In the material below, find each line that contains the word "begin" and copy it.

★ ★ ★ ★

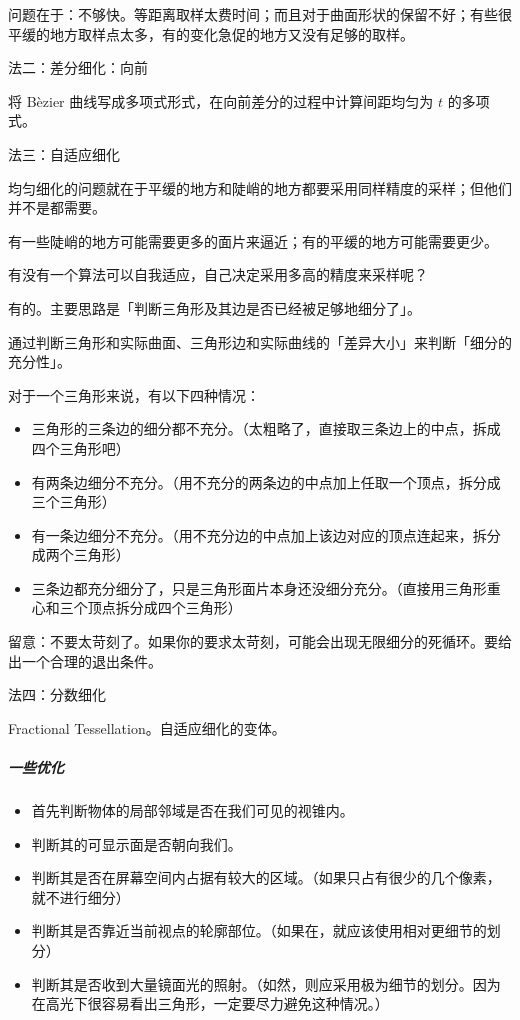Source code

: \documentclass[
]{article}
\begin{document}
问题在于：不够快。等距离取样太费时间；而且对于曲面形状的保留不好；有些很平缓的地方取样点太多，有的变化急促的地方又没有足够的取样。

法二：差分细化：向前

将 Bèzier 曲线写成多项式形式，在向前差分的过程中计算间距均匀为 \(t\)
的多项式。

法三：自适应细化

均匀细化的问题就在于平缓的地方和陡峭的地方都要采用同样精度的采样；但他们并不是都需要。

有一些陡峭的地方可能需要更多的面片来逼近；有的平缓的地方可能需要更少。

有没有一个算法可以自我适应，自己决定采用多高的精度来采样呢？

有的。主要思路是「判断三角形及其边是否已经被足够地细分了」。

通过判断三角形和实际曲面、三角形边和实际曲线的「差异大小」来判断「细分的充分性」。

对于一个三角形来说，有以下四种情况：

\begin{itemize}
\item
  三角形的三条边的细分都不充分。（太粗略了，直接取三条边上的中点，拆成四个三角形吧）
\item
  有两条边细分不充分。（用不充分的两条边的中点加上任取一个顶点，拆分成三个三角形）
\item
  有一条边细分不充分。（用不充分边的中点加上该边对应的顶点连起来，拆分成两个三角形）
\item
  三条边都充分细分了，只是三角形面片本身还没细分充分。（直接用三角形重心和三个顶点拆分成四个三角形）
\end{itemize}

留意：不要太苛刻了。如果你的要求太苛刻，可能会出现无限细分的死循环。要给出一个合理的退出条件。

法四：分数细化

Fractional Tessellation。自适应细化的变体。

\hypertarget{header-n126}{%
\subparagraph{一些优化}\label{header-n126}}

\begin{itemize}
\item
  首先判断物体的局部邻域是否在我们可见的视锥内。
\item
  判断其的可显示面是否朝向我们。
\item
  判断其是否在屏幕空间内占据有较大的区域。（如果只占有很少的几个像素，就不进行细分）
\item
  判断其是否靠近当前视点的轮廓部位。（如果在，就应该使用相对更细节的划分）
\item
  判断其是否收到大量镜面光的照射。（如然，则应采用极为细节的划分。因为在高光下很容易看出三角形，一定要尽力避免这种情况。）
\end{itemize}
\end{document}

★ ★ ★ ★

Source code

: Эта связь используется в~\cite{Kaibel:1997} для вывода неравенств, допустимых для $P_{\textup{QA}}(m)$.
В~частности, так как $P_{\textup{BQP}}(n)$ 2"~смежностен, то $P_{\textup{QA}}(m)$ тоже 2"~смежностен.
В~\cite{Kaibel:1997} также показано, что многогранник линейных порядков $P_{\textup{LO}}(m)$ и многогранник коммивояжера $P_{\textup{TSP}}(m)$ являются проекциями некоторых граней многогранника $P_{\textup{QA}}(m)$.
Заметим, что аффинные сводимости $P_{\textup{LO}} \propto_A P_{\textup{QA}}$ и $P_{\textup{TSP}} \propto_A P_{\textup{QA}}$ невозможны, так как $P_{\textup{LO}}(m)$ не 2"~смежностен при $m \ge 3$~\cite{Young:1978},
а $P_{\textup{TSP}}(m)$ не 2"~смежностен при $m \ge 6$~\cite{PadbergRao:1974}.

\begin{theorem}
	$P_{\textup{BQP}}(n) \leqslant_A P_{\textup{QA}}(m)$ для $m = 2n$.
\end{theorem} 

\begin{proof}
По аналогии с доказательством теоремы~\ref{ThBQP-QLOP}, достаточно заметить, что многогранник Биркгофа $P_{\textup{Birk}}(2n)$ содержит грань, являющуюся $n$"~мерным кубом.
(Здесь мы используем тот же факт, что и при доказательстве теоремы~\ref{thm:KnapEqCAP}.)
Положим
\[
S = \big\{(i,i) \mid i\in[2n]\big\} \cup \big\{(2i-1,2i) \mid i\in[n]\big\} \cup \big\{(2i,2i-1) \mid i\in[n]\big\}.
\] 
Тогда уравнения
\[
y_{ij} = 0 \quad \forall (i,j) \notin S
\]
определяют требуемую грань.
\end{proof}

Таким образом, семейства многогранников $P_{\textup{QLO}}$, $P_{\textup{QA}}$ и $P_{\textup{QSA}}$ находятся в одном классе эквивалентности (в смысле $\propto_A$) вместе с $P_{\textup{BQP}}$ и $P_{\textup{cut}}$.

★ ★ ★ ★

**EXERCISE SOLUTION:**
\begin{document}
\begin{itemize}
\begin{itemize}
\begin{theorem}
\begin{proof}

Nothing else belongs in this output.